Genevieve Page is an absolute beautiful and charming woman, making the perfect mystery woman, until her true identity is revealed. We discover a bit of Sherlock's past plans to have wed. But Ms. Page has become the only other woman that has managed to steel the affections of Sherlock's heart.
Over all, an excellent film and a must for any one who enjoys Sherlock Holmes. There is some silly and fun parts to this film, but it only adds to the color and favor of the film and characters. Keep in mind that this is not the PBS series in which you have an entirely different style of Holmes and Watson.
A tid bit for the true movie and Holmes' buffs who enjoy this film. The movie runs over 2 hours, but rumors exists that @50 minutes of the film were cut out before it was released. How marvelous it would be if the 50 minutes were found and added back to the film so we could see the full vision of what Billy Wilder wanted us to see. This leaves us with a real mystery as to what was left on a cutting room floor to be swept out. Or was it swept out? Perhaps as the film begins, the words of Dr. Watson are correct, "Somewhere in the vaults in a bank in London is a tin dispatch box with my name on it...". ???

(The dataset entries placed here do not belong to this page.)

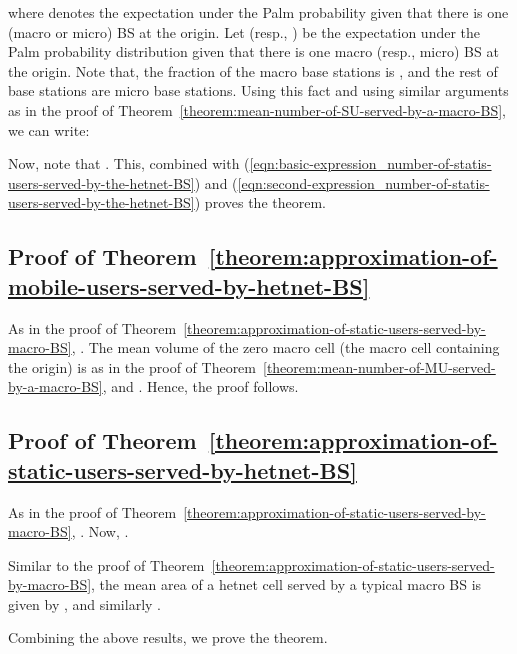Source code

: \documentclass[10pt,journal]{IEEEtran}
\begin{document}
where  denotes the expectation under 
the Palm probability given that there is one (macro or micro) BS at the origin.
Let  (resp., ) be the expectation under the Palm probability distribution given that there is 
one macro (resp., micro)  BS at the origin. Note that, the  
fraction of the macro base stations is , and the rest of base 
stations are micro base stations. Using this fact and using similar arguments as in the proof of 
Theorem~\ref{theorem:mean-number-of-SU-served-by-a-macro-BS}, we can write:

\footnotesize
 
 \normalsize
 
 Now, note that . This, combined with 
 (\ref{eqn:basic-expression_number-of-statis-users-served-by-the-hetnet-BS}) and 
 (\ref{eqn:second-expression_number-of-statis-users-served-by-the-hetnet-BS}) proves the theorem.
 
 


 
 
\subsection{Proof of Theorem~\ref{theorem:approximation-of-mobile-users-served-by-hetnet-BS}} 
\label{subsection:proof-of-approximation-of-mobile-users-served-by-hetnet-BS}
As in the proof of Theorem~\ref{theorem:approximation-of-static-users-served-by-macro-BS}, 
. 
The mean volume of the 
zero macro cell (the macro cell containing the origin) is  as 
in the proof of 
Theorem~\ref{theorem:mean-number-of-MU-served-by-a-macro-BS}, and 
. Hence, the proof follows.
 
 
 
 
 \subsection{Proof of Theorem~\ref{theorem:approximation-of-static-users-served-by-hetnet-BS}} 
 \label{subsection:proof-of-approximation-of-static-users-served-by-hetnet-BS}
 As in the proof of Theorem~\ref{theorem:approximation-of-static-users-served-by-macro-BS}, 
. Now, 
. 

Similar to the proof of Theorem~\ref{theorem:approximation-of-static-users-served-by-macro-BS}, 
the mean area of a hetnet cell served by a typical macro BS is given by  
, 
and similarly .  

Combining the above results, we prove the theorem.

 
 
\end{document}
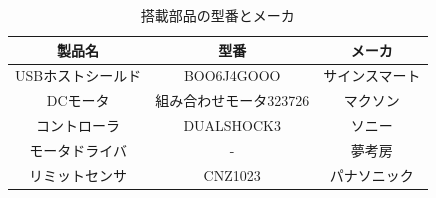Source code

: \begin{table}[!htb]
 \begin{center}
  \caption{搭載部品の型番とメーカ}
  \begin{tabular}[htbp]{|c|c|c|}
   \hline
   製品名&型番&メーカ \\
   \hline
   USBホストシールド&BOO6J4GOOO&サインスマート\\
   \hline
   DCモータ&組み合わせモータ323726&マクソン\\
   \hline
   コントローラ&DUALSHOCK3&ソニー\\
   \hline
   モータドライバ&-&夢考房\\
   \hline
   リミットセンサ&CNZ1023&パナソニック\\
   \hline
  \end{tabular}
  \label{tab:parts}
 \end{center}
\end{table}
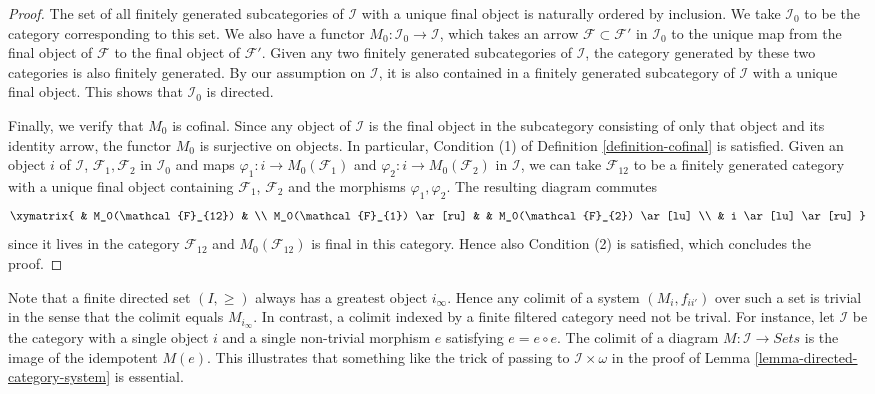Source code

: \begin{proof}
\medskip\noindent
The set of all finitely generated subcategories of $\mathcal{I}$
with a unique final object is naturally ordered by inclusion.
We take $\mathcal{I}_0$ to be the category corresponding
to this set. We also have a functor
$M_0 : \mathcal{I}_0 \to \mathcal{I}$, which takes an
arrow $\mathcal{F} \subset \mathcal{F'}$ in
$\mathcal{I}_0$ to the unique map from the final object of
$\mathcal{F}$ to the final object of $\mathcal{F}'$.
Given any two finitely generated subcategories of
$\mathcal{I}$, the category generated by these two categories is
also finitely generated. By our assumption on $\mathcal{I}$, it is
also contained in a finitely generated subcategory of $\mathcal{I}$
with a unique final object. This shows that $\mathcal{I}_0$ is directed.

\medskip\noindent
Finally, we verify that $M_0$ is cofinal. Since any
object of $\mathcal{I}$ is the final object in the subcategory
consisting of only that object and its identity arrow, the functor
$M_0$ is surjective on objects. In particular, Condition (1) of
Definition \ref{definition-cofinal} is satisfied. Given
an object $i$ of $\mathcal{I}$, $\mathcal{F}_1, \mathcal{F}_2$ in
$\mathcal{I}_0$ and maps $\varphi_1 : i \to M_0(\mathcal{F}_1)$
and $\varphi_2 : i \to M_0(\mathcal{F}_2)$ in
$\mathcal{I}$, we can take $\mathcal{F}_{12}$ to be a finitely
generated category with a unique final object containing
$\mathcal{F}_1$, $\mathcal{F}_2$ and the morphisms $\varphi_1, \varphi_2$.
The resulting diagram commutes
$$
\xymatrix{
& M_0(\mathcal{F}_{12}) & \\
M_0(\mathcal{F}_{1}) \ar[ru] & & M_0(\mathcal{F}_{2}) \ar[lu] \\
& i \ar[lu] \ar[ru]
}
$$
since it lives in the category $\mathcal{F}_{12}$ and
$M_0(\mathcal{F}_{12})$ is final in
this category. Hence also Condition (2) is satisfied, which concludes
the proof.
\end{proof}

\begin{remark}
\label{remark-trick-needed}
Note that a finite directed set $(I, \geq)$ always has a greatest object
$i_\infty$. Hence any colimit of a system $(M_i, f_{ii'})$ over such a set
is trivial in the sense that the colimit equals $M_{i_\infty}$. In contrast,
a colimit indexed by a finite filtered category need not
be trival. For instance, let $\mathcal{I}$ be the category with a single object
$i$ and a single non-trivial morphism $e$ satisfying $e = e \circ e$. The
colimit of a diagram $M : \mathcal{I} \to Sets$ is the image of the
idempotent $M(e)$. This illustrates that something like the trick of passing
to $\mathcal{I}\times \omega$ in the proof of
Lemma \ref{lemma-directed-category-system} is essential.
\end{remark}

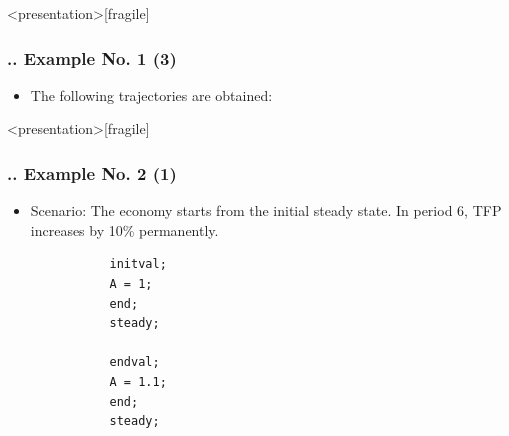 \documentclass[11pt,aspectratio=169]{beamer}
\begin{document}
\begin{frame}<presentation>[fragile]
	\frametitle{{\thesection.\thesubsection.\thesubsubsection} Example No. 1 (3)}
	\begin{itemize}
		\item The following trajectories are obtained:
		\begin{figure}
			\centering
			\qquad
			\qquad
		\end{figure}
	\end{itemize}
\end{frame}
\begin{frame}<presentation>[fragile]
	\frametitle{{\thesection.\thesubsection.\thesubsubsection} Example No. 2 (1)}
	\begin{itemize}
		\item Scenario: The economy starts from the initial steady state. In period 6, TFP increases by 10\% permanently. 
		\begin{verbatim}
		   initval;
		   A = 1;
		   end; 
		   steady;
		
		   endval;
		   A = 1.1;
		   end;
		   steady;
		\end{verbatim}
	\end{itemize}
\end{frame}
\end{document}
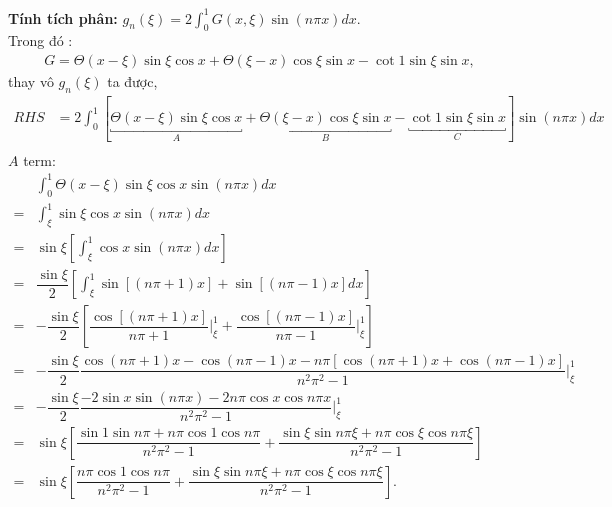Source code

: \documentclass{article}
\newcommand{\dps}{\displaystyle}
\newcommand{\f}[2]{\dfrac{#1}{#2}}
\newcommand{\at}[2]{\bigg\rvert_{#1}^{#2} }
\begin{document}
\textbf{Tính tích phân:} $g_n (\xi) = 2 \dps\int_{0}^{1} G(x,\xi) \sin (n\pi x) dx$. \\
Trong đó :
\begin{align*}
	G = \Theta (x-\xi) \sin \xi \cos x + \Theta (\xi - x) \cos \xi \sin x - \cot 1 \sin \xi \sin x,
\end{align*}
thay vô $g_n (\xi)$ ta được,
\begin{align*}
	RHS & = 2 \int_{0}^{1} \left[\underbracket{\Theta (x-\xi) \sin \xi \cos x}_A + \underbracket{\Theta (\xi - x) \cos \xi \sin x}_B - \underbracket{\cot 1 \sin \xi \sin x}_C \right] \sin (n\pi x) dx \\
\end{align*}
$A$ term:
\begin{align*}
	  & \int_{0}^{1} \Theta (x-\xi) \sin \xi \cos x \sin (n\pi x) dx                                                                                                \\
	= & \int_{\xi}^{1} \sin \xi \cos x \sin (n\pi x) dx                                                                                                             \\
	= & \sin \xi \left[\int_{\xi}^{1} \cos x \sin (n\pi x) dx\right]                                                                                                \\
	= & \f{\sin \xi}{2} \left[\int_{\xi}^{1} \sin [(n\pi+1)x] + \sin [(n\pi-1)x] dx\right]                                                                          \\
	= & -\f{\sin \xi}{2} \left[ \f{\cos [(n\pi+1)x]}{n\pi+1} \at{\xi}{1} + \f{\cos [(n\pi-1)x]}{n\pi-1} \at{\xi}{1}\right]                                          \\
	= & -\f{\sin \xi}{2} \f{\cos(n\pi+1)x - \cos(n\pi-1)x - n\pi[\cos(n\pi + 1)x + \cos(n\pi - 1)x]}{n^2\pi^2 - 1} \at{\xi}{1}                                      \\
	= & -\f{\sin \xi}{2} \f{-2 \sin x \sin (n\pi x) - 2 n \pi \cos x \cos n\pi x}{n^2\pi^2 - 1} \at{\xi}{1}                                                         \\
	= & \sin \xi \left[ \f{\sin 1 \sin n\pi + n \pi \cos 1 \cos n\pi}{n^2\pi^2 - 1} + \f{\sin \xi \sin n\pi\xi + n \pi \cos \xi \cos n\pi\xi}{n^2\pi^2 - 1} \right] \\
	= & \sin \xi \left[ \f{ n \pi \cos 1 \cos n\pi}{n^2\pi^2 - 1} + \f{\sin \xi \sin n\pi\xi + n \pi \cos \xi \cos n\pi\xi}{n^2\pi^2 - 1} \right].                  \\
\end{align*}
\end{document}
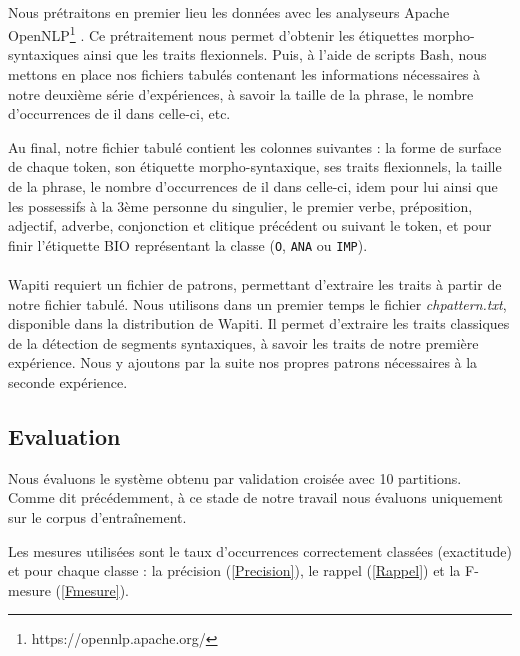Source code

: \documentclass[a4paper,12pt]{article}
\begin{document}
\paragraph{}
Nous prétraitons en premier lieu les données avec les analyseurs Apache OpenNLP\footnote{https://opennlp.apache.org/} \citep{boudin-detection-taln12}. 
Ce prétraitement nous permet d'obtenir les étiquettes morpho-syntaxiques ainsi que les traits flexionnels.
Puis, à l'aide de scripts Bash, nous mettons en place nos fichiers tabulés contenant les informations nécessaires à notre deuxième série d'expériences, à savoir la taille de la phrase, le nombre d'occurrences de \og il \fg{} dans celle-ci, etc.

Au final, notre fichier tabulé contient les colonnes suivantes : la forme de surface de chaque token, son étiquette morpho-syntaxique, ses traits flexionnels, la taille de la phrase, le nombre d'occurrences de \og il \fg{} dans celle-ci, idem pour \og lui \fg{} ainsi que les possessifs à la 3ème personne du singulier, le premier verbe, préposition, adjectif, adverbe, conjonction et clitique précédent ou suivant le token, et pour finir l'étiquette BIO représentant la classe (\verb!O!, \verb!ANA! ou \verb!IMP!).

\paragraph{}
Wapiti requiert un fichier de patrons, permettant d'extraire les traits à partir de notre fichier tabulé. Nous utilisons dans un premier temps le fichier \emph{chpattern.txt}, disponible dans la distribution de Wapiti. Il permet d'extraire les traits classiques de la détection de segments syntaxiques, à savoir les traits de notre première expérience. Nous y ajoutons par la suite nos propres patrons nécessaires à la seconde expérience.


\subsection{Evaluation}

Nous évaluons le système obtenu par validation croisée avec 10 partitions. Comme dit précédemment, à ce stade de notre travail nous évaluons uniquement sur le corpus d'entraînement.

Les mesures utilisées sont le taux d'occurrences correctement classées (exactitude) et pour chaque classe : la précision (\ref{Precision}), le rappel (\ref{Rappel}) et la F-mesure (\ref{Fmesure}).
\end{document}
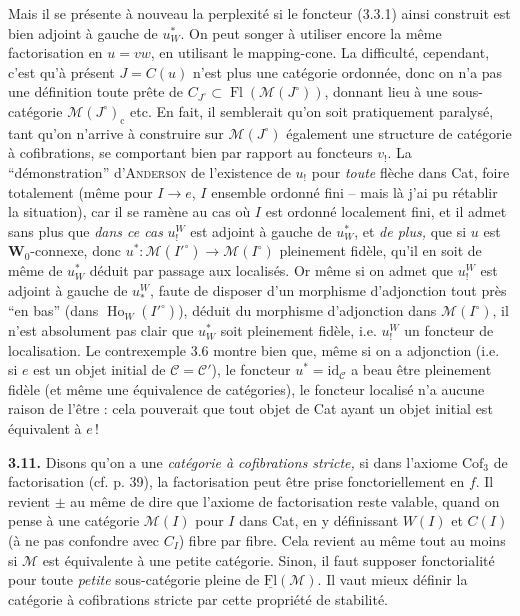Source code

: \documentclass[11pt]{article}
\newcommand{\printedpage}[1]{\marginpar{\footnotesize p.~#1}}
\newcommand{\msp}[1]{\marginpar{\footnotesize [#1]}}
\newcommand{\Fl}{\operatorname{Fl}}
\newcommand{\Ho}{\operatorname{Ho}}
\newcommand{\id}{\mathrm{id}}
\newcommand{\M}{\mathcal{M}}
\begin{document}
\msp{page 67}
Mais il se présente à nouveau la perplexité si le foncteur (3.3.1) ainsi construit est bien adjoint à gauche de $u_W^*$. On peut songer à utiliser encore la même factorisation en $u = vw$, en
\printedpage{33}
utilisant le mapping-cone. La difficulté, cependant, c'est qu'à présent $J = C(u)$ n'est plus une catégorie ordonnée, donc on n'a pas une définition toute prête de $C_{J^\circ}\subset\Fl(\M(J^\circ))$, donnant lieu à une sous-catégorie $\M(J^\circ)_{\mathrm{c}}$ etc. En fait, il semblerait qu'on soit pratiquement paralysé, tant qu'on n'arrive à construire sur $\M(J^\circ)$ également une structure de catégorie à cofibrations, se comportant bien par rapport au foncteurs $v_!$. La %
“démonstration” d'\textsc{Anderson} de l'existence de $u_!$ pour \textit{toute} flèche dans Cat, foire totalement (même pour $I\longrightarrow e$, $I$ ensemble ordonné fini – mais là j'ai pu rétablir la situation), car il se ramène au cas où $I$ est ordonné localement fini, et il
\msp{page 68}
admet sans plus que \textit{dans ce cas} $u_!^W$ est adjoint à gauche de $u_W^*$, et \textit{de plus,} que si $u$ est $\mathbf{W}_0$-connexe, donc $u^* : \M(I'^\circ)\longrightarrow\M(I^\circ)$ pleinement fidèle, qu'il en soit de même de $u_W^*$ déduit par passage aux localisés. Or même si on admet que $u_!^W$ est adjoint à gauche de
$u_*^W$, faute de disposer d'un morphisme d'adjonction tout près “en bas” (dans $\Ho_W(I'^\circ)$), %
déduit du morphisme d'adjonction dans $\M(I^\circ)$, il n'est absolument pas clair que $u_W^*$ soit pleinement fidèle, i.e. $u_!^W$ un foncteur de localisation. Le contrexemple 3.6 montre bien que, même si on a adjonction (i.e. si $e$ est un objet initial de $\mathcal{C} = \mathcal{C}'$), le foncteur $u^* = \id_{\mathcal{C}}$ a beau être pleinement fidèle (et même une équivalence de catégories), le foncteur localisé n'a aucune raison de l'être : cela pouverait que tout objet de Cat ayant un objet initial %
est équivalent à $e$\,!

\msp{page 69}
\textbf{3.11.} Disons qu'on a une \textit{catégorie à cofibrations stricte,} si dans l'axiome $\mathrm{Cof}_3$ de factorisation (cf. p. 39), la factorisation peut être prise fonctoriellement en $f$. Il revient $\pm$ au même de dire que l'axiome de factorisation reste valable, quand on pense à une catégorie $\M(I)$ pour $I$ dans Cat, en y définissant $W(I)$ et $C(I)$ (à ne pas confondre avec $C_I$) fibre par fibre. Cela revient au même tout au moins si $\M$ est équivalente à une petite catégorie. Sinon, il faut supposer fonctorialité pour toute \textit{petite} sous-catégorie pleine de $\underline{\mathrm{Fl}}(\M)$. Il vaut mieux définir la catégorie à cofibrations stricte par cette propriété de stabilité.
\end{document}
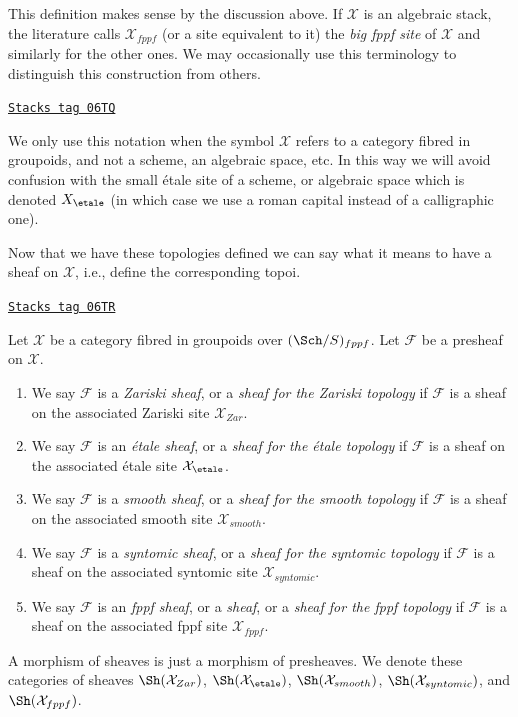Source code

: This definition makes sense by the discussion above. If $\mathcal{X}$
is an algebraic stack, the literature calls $\mathcal{X}_{fppf}$ (or a
site equivalent to it) the {\it big fppf site} of $\mathcal{X}$ and similarly
for the other ones. We may occasionally use this terminology to
distinguish this construction from others.

\begin{remark}[Ambiguity]
\label{stacks-sheaves-remark-ambiguity}
\href{https://stacks.math.columbia.edu/tag/06TQ}{\texttt{Stacks tag 06TQ}}

We only use this notation when the symbol $\mathcal{X}$ refers to a
category fibred in groupoids, and not a scheme, an algebraic space, etc.
In this way we will avoid confusion with the small \'etale site of a
scheme, or algebraic space which is denoted $X_\etale$ (in which
case we use a roman capital instead of a calligraphic one).
\end{remark}

Now that we have these topologies defined we can say what it means
to have a sheaf on $\mathcal{X}$, i.e., define the corresponding topoi.

\begin{definition}[Sheaves]
\label{stacks-sheaves-definition-sheaves}
\href{https://stacks.math.columbia.edu/tag/06TR}{\texttt{Stacks tag 06TR}}

Let $\mathcal{X}$ be a category fibred in groupoids over
$(\Sch/S)_{fppf}$. Let $\mathcal{F}$ be a presheaf on $\mathcal{X}$.
\begin{enumerate}
\item We say $\mathcal{F}$ is a {\it Zariski sheaf}, or a
{\it sheaf for the Zariski topology} if $\mathcal{F}$
is a sheaf on the associated Zariski site $\mathcal{X}_{Zar}$.
\item We say $\mathcal{F}$ is an {\it \'etale sheaf}, or a
{\it sheaf for the \'etale topology} if $\mathcal{F}$
is a sheaf on the associated \'etale site $\mathcal{X}_\etale$.
\item We say $\mathcal{F}$ is a {\it smooth sheaf}, or a
{\it sheaf for the smooth topology} if $\mathcal{F}$
is a sheaf on the associated smooth site $\mathcal{X}_{smooth}$.
\item We say $\mathcal{F}$ is a {\it syntomic sheaf}, or a
{\it sheaf for the syntomic topology} if $\mathcal{F}$
is a sheaf on the associated syntomic site $\mathcal{X}_{syntomic}$.
\item We say $\mathcal{F}$ is an {\it fppf sheaf}, or a {\it sheaf},
or a {\it sheaf for the fppf topology} if $\mathcal{F}$
is a sheaf on the associated fppf site $\mathcal{X}_{fppf}$.
\end{enumerate}
A morphism of sheaves is just a morphism of presheaves. We denote
these categories of sheaves
$\Sh(\mathcal{X}_{Zar})$,
$\Sh(\mathcal{X}_\etale)$,
$\Sh(\mathcal{X}_{smooth})$,
$\Sh(\mathcal{X}_{syntomic})$, and
$\Sh(\mathcal{X}_{fppf})$.
\end{definition}

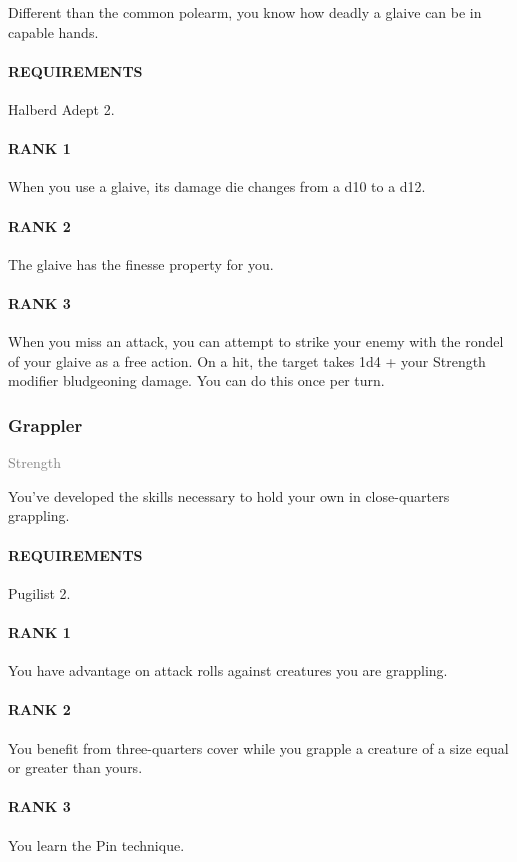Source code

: \normalsize
Different than the common polearm, you know how deadly a glaive can be in capable hands.
\paragraph{REQUIREMENTS} Halberd Adept 2.
\paragraph{RANK 1} When you use a glaive, its damage die changes from a d10 to a d12.
\paragraph{RANK 2} The glaive has the finesse property for you.
\paragraph{RANK 3} When you miss an attack, you can attempt to strike your enemy with the rondel of your glaive as a free action.
On a hit, the target takes 1d4 + your Strength modifier bludgeoning damage.
You can do this once per turn.

\subsubsection{Grappler} \label{feat::grappler}
\small{\textcolor{gray}{Strength}}

\normalsize
You've developed the skills necessary to hold your own in close-quarters grappling.
\paragraph{REQUIREMENTS} Pugilist 2.
\paragraph{RANK 1} You have advantage on attack rolls against creatures you are grappling.
\paragraph{RANK 2} You benefit from three-quarters cover while you grapple a creature of a size equal or greater than yours.
\paragraph{RANK 3} You learn the Pin technique.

Billy Wilder's take on the world's most famous detective is both painstakingly faithful and sardonically subversive to Sir Arthur Conan Doyle's idiossyncratic creation. Presented as a case that loyal companion John Watson duly recorded but requested remain secret until long after his death, in which Holmes aids a Belgian woman find her missing husband, a mining engineer hired by an apparently non-existant English company, it makes clever use of the rulebook Conan Doyle set down while at the same time undermining it from within. The title and the plot may seem misleading at first - the first half hour especially seems at odds with what comes afterwards - but in fact if you're a Holmes fan you'll quickly realise that this is as close to romance as the detective would ever allow, and Wilder tells it through a masterful accumulation of small touches that only someone as meticulous as the man himself would notice. Script-wise, it's a cracking mystery in the best Doyle tradition, with all the time-honoured twists and turns present and correct. The acting is also up to Wilder's usual standards; Stephens and Blakely are an engaging duo as a bored Holmes and a bumbling Watson, and there's a hysterically funny supporting turn by the always underrated Revill as a Russian ballet impresario. Wilder's trademark pointed cynicism fits the English witticism particularly well, even if at times it all seems a bit too modern for the peaceful Victorian surroundings, but it is quite ironic to see him chiding Britain's stiff-upper-lip, old-fashioned morality when the film seems to be an "old timers' movie" entirely out of sync with its own time. Still, it's hard to find fault in such a thoroughly civilised and delightful entertainment.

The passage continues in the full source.